EXERCISE — Out of the entries that follow, copy each line containing "builds".

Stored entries
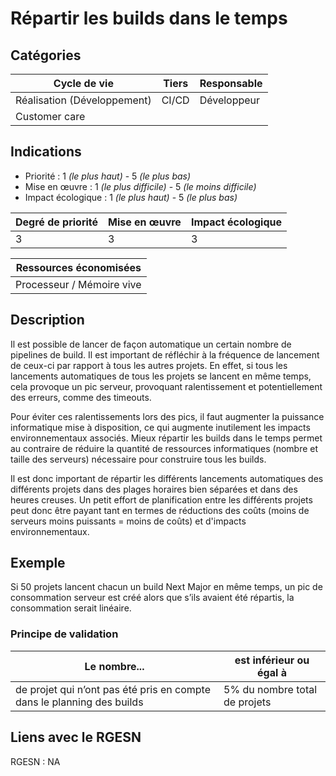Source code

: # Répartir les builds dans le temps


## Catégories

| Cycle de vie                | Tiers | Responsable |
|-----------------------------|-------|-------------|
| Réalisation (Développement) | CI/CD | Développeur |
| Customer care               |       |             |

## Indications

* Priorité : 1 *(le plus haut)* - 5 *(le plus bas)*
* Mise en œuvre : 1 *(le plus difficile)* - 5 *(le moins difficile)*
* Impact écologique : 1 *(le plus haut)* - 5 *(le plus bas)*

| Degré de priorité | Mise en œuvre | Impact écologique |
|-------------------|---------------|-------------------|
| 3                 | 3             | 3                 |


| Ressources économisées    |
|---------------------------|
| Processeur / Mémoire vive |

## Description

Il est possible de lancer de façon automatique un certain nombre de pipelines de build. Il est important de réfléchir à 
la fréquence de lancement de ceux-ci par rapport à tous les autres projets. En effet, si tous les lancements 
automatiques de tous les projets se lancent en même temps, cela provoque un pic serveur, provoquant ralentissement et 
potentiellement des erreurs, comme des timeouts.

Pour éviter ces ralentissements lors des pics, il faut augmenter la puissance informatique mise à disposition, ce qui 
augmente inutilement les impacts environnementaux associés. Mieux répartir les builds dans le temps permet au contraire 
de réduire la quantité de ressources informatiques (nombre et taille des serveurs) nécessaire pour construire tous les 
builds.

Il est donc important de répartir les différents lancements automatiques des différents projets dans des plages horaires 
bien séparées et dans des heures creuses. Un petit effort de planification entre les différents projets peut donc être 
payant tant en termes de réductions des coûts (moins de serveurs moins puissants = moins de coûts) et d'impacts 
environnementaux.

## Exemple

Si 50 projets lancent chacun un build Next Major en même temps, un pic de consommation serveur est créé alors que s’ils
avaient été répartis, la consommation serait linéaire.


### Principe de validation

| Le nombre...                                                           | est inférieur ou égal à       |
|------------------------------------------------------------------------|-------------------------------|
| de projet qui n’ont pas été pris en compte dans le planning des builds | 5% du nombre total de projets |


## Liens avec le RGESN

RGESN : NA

ANSWER FOR THE TASK —
: # Répartir les builds dans le temps
augmente inutilement les impacts environnementaux associés. Mieux répartir les builds dans le temps permet au contraire 
builds.
| de projet qui n’ont pas été pris en compte dans le planning des builds | 5% du nombre total de projets |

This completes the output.